▶ ACTIVITY
Please report every line of the listing below that has the word "remember" in it.

# # # # #

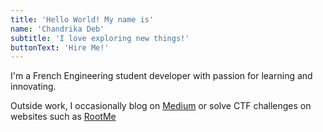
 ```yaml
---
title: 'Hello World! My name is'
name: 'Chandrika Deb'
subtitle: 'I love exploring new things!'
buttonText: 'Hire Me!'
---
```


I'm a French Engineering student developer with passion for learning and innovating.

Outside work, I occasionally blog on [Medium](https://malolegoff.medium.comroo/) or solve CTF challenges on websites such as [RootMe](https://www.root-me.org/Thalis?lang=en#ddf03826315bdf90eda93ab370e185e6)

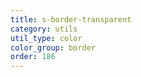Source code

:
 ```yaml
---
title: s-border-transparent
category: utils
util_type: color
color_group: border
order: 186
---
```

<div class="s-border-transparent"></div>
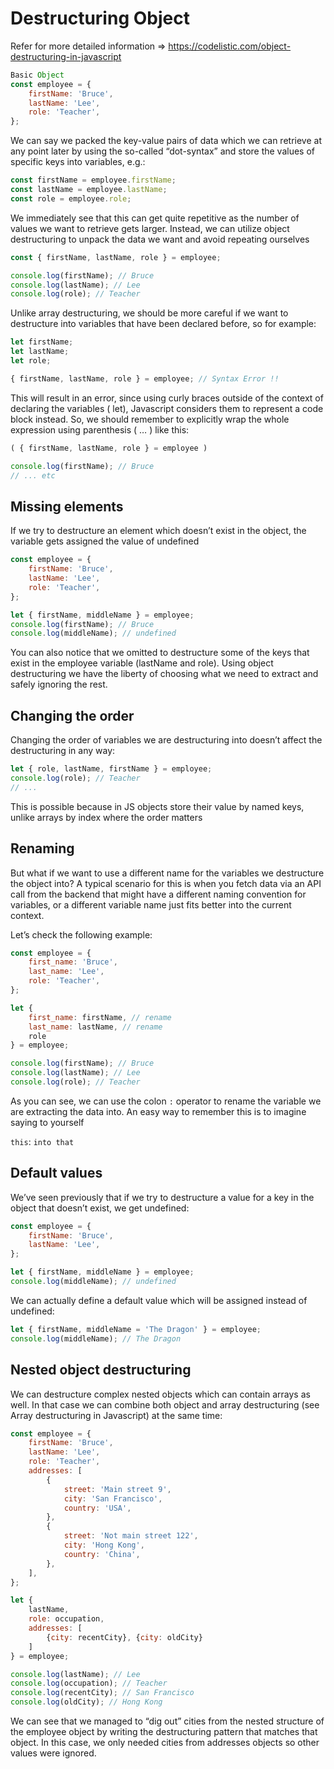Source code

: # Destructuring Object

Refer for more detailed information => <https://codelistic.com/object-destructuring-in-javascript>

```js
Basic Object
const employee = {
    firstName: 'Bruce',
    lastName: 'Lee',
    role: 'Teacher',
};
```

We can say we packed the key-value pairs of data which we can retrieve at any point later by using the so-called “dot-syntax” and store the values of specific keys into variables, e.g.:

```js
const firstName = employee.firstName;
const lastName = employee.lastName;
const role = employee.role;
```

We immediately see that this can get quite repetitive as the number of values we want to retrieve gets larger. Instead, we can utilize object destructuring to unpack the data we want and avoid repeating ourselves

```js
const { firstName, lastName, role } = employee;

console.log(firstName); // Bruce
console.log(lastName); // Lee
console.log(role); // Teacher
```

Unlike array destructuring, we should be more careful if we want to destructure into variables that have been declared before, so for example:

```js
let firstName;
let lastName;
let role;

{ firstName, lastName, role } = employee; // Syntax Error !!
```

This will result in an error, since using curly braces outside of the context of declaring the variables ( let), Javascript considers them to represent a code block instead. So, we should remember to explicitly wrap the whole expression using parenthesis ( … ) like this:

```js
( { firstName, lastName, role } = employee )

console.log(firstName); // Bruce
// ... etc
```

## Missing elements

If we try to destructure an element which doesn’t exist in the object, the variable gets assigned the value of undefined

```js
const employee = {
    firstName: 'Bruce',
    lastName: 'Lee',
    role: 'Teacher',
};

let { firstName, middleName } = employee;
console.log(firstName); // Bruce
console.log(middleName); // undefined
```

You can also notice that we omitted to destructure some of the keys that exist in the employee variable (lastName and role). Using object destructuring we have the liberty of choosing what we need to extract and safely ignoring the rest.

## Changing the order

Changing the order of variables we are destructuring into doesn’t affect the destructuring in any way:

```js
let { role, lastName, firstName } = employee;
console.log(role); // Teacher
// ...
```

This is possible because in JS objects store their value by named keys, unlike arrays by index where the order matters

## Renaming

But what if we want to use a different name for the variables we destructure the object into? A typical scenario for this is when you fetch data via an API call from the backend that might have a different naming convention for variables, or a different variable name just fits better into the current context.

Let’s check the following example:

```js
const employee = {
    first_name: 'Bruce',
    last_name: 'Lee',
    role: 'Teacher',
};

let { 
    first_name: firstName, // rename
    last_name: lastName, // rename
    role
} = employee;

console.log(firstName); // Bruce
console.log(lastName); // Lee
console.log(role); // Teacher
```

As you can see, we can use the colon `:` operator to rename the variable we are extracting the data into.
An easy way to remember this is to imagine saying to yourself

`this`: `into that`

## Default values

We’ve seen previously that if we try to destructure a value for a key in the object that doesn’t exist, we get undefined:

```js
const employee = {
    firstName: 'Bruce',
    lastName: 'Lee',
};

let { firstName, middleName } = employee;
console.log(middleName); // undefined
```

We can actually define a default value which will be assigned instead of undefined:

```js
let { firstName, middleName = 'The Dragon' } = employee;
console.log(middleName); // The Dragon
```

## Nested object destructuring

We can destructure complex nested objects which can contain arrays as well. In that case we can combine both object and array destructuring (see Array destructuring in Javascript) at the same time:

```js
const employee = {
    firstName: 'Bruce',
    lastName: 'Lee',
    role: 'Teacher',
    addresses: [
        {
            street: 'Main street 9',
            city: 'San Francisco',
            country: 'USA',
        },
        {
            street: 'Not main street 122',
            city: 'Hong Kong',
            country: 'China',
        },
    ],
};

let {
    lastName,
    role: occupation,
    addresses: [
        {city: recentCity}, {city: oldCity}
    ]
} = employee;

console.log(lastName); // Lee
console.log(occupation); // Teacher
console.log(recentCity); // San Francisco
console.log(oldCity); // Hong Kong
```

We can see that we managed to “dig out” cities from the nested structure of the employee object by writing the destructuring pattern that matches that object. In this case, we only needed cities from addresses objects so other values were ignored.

# # # # #

▶ OUTPUT OF THE TASK
This will result in an error, since using curly braces outside of the context of declaring the variables ( let), Javascript considers them to represent a code block instead. So, we should remember to explicitly wrap the whole expression using parenthesis ( … ) like this:
An easy way to remember this is to imagine saying to yourself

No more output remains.